• _DIRECTIONS FOR THIS TASK_
Across the listing below, count the lines containing "services". Answer with that number only.

• _EXTRACTED RECORDS_
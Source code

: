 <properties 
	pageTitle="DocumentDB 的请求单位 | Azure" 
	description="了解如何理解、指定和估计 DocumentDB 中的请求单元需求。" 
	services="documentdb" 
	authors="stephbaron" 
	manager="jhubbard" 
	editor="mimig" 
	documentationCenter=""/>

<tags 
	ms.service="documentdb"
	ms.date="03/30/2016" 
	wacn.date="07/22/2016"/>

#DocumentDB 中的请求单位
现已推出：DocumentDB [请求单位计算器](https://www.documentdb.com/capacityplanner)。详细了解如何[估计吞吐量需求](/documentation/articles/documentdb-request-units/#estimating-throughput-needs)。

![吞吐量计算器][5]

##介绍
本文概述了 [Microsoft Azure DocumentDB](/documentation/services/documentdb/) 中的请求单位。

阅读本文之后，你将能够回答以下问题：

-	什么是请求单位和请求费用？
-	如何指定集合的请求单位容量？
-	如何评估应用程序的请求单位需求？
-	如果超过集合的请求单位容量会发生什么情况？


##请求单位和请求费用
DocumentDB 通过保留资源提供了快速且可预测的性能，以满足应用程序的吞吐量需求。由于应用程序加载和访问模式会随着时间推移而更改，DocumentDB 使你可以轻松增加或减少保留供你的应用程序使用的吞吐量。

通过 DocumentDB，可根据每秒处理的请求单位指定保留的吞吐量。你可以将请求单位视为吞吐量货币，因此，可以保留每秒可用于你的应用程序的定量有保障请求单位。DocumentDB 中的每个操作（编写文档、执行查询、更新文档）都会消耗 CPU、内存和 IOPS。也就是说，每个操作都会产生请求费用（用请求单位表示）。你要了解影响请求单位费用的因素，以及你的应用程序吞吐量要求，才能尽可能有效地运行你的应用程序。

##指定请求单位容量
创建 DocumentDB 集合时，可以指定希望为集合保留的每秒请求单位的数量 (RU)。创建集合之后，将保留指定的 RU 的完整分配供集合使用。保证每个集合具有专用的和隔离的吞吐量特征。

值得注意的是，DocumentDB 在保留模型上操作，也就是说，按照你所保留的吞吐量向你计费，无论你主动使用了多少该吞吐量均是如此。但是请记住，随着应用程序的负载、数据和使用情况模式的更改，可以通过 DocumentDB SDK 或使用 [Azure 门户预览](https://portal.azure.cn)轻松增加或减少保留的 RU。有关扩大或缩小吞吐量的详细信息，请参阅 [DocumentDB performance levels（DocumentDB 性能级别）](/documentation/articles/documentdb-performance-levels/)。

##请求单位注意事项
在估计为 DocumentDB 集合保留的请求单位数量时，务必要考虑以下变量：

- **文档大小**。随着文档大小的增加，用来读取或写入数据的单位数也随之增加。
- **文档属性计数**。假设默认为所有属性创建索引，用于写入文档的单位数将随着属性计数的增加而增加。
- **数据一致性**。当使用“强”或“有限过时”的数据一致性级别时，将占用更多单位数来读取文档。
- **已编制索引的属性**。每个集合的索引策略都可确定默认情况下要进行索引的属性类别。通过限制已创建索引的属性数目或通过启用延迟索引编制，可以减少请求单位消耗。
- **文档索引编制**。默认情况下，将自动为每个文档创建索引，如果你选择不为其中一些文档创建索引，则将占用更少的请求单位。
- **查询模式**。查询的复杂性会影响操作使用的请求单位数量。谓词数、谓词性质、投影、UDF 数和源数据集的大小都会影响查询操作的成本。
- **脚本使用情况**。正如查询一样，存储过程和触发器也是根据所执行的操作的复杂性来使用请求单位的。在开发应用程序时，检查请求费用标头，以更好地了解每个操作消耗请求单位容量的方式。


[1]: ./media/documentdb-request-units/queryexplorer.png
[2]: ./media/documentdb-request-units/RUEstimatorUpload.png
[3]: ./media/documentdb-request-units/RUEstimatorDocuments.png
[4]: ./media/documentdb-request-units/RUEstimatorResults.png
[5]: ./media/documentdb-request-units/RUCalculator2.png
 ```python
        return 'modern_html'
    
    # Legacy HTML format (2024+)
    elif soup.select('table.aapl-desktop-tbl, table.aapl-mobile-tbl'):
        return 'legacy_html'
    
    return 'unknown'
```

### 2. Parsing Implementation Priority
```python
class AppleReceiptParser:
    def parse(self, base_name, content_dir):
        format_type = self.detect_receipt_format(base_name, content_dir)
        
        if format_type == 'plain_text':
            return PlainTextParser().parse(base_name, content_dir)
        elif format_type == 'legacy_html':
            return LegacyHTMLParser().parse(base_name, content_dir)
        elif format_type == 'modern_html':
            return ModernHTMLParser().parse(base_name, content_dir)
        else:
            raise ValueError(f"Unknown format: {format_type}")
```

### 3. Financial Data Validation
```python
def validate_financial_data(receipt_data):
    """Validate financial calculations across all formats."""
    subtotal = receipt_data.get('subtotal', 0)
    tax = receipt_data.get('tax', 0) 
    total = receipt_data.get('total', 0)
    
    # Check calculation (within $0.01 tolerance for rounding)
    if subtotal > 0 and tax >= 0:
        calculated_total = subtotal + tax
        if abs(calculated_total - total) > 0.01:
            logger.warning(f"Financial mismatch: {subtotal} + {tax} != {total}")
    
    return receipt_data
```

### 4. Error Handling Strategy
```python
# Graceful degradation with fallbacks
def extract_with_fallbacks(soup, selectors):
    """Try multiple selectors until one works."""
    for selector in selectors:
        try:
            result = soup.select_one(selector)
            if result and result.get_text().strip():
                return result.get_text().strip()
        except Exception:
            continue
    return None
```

• _REPLY_
2